What is the limit of: $$\lim_\limits{x\to0}{2x-\sin{x}\over3x+\sin{x}}$$
What I've tried:
$$\lim_\limits{x\to0}{2x-2\sin{x\over2}\cos{x\over2}\over3x+2\sin{x\over2}\cos{x\over2}}=\lim_\limits{x\to0}{2(x-\sin{x\over2}\cos{\frac{x}{2}})\over3x+2\sin{x\over2}\cos{x\over2}}$$
I'm lost at this point, no idea what to do, or if I should've done something else.
On
Since $\sin x = x + O(x)$ for $x \rightarrow 0$, your limit becomes: $\large{\lim_{x\to 0} \frac{2x - x + O(x^3)}{3x + x - O(x^3)}}$, thence for $x \rightarrow 0$, the result is $\frac{1}{4}$.
On
You may do this with L Hospital rule. Differentiate numerator and denominator with respect to x.

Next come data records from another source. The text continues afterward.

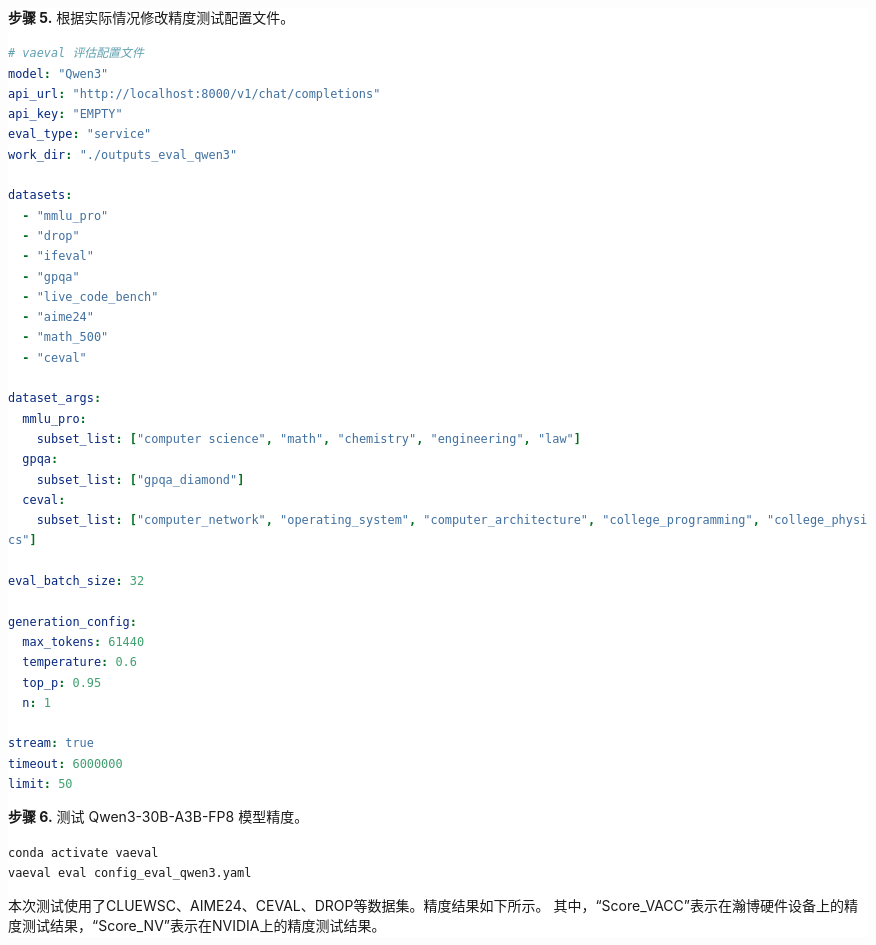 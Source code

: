 **步骤 5.** 根据实际情况修改精度测试配置文件。

```yaml
# vaeval 评估配置文件
model: "Qwen3"
api_url: "http://localhost:8000/v1/chat/completions"
api_key: "EMPTY"
eval_type: "service"
work_dir: "./outputs_eval_qwen3"

datasets:
  - "mmlu_pro"
  - "drop"
  - "ifeval"
  - "gpqa"
  - "live_code_bench"
  - "aime24"
  - "math_500"
  - "ceval"

dataset_args:
  mmlu_pro:
    subset_list: ["computer science", "math", "chemistry", "engineering", "law"]
  gpqa:
    subset_list: ["gpqa_diamond"]
  ceval:
    subset_list: ["computer_network", "operating_system", "computer_architecture", "college_programming", "college_physics"]

eval_batch_size: 32

generation_config:
  max_tokens: 61440
  temperature: 0.6
  top_p: 0.95
  n: 1

stream: true
timeout: 6000000
limit: 50                    
```




**步骤 6.**  测试 Qwen3-30B-A3B-FP8 模型精度。

```shell
conda activate vaeval
vaeval eval config_eval_qwen3.yaml
```

本次测试使用了CLUEWSC、AIME24、CEVAL、DROP等数据集。精度结果如下所示。
其中，“Score_VACC”表示在瀚博硬件设备上的精度测试结果，“Score_NV”表示在NVIDIA上的精度测试结果。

$$\lim_{x\to0}\frac{2x-\sin x}{3x+\sin x}=\frac{2-cosx}{3+cosx}=\frac{2-1}{3+1}=\frac14$$
L’Hospital’s rule says that if $\displaystyle \lim_{x \to a}f(x) = 0$ and $\displaystyle \lim_{x \to a}g(x) = 0$ (or $\displaystyle \lim_{x \to a}f(x) = \infty$ and $\displaystyle \lim_{x \to a}g(x) = \infty$) then $\displaystyle\lim_{x \to a} \frac{f(x)}{g(x)} = \lim_{x \to a}\frac{f’(x)}{g’(x)}$
Divide by $x$! $$\lim_{x\to0}\frac{2x-\sin x}{3x+\sin x}=\lim_{x\to0}\frac{2-\frac{\sin x}x}{3+\frac{\sin x}x}=\frac{2-1}{3+1}=\frac14$$ where the well-known limit $\lim_{x\to0}\frac{\sin x}x=1$ was used.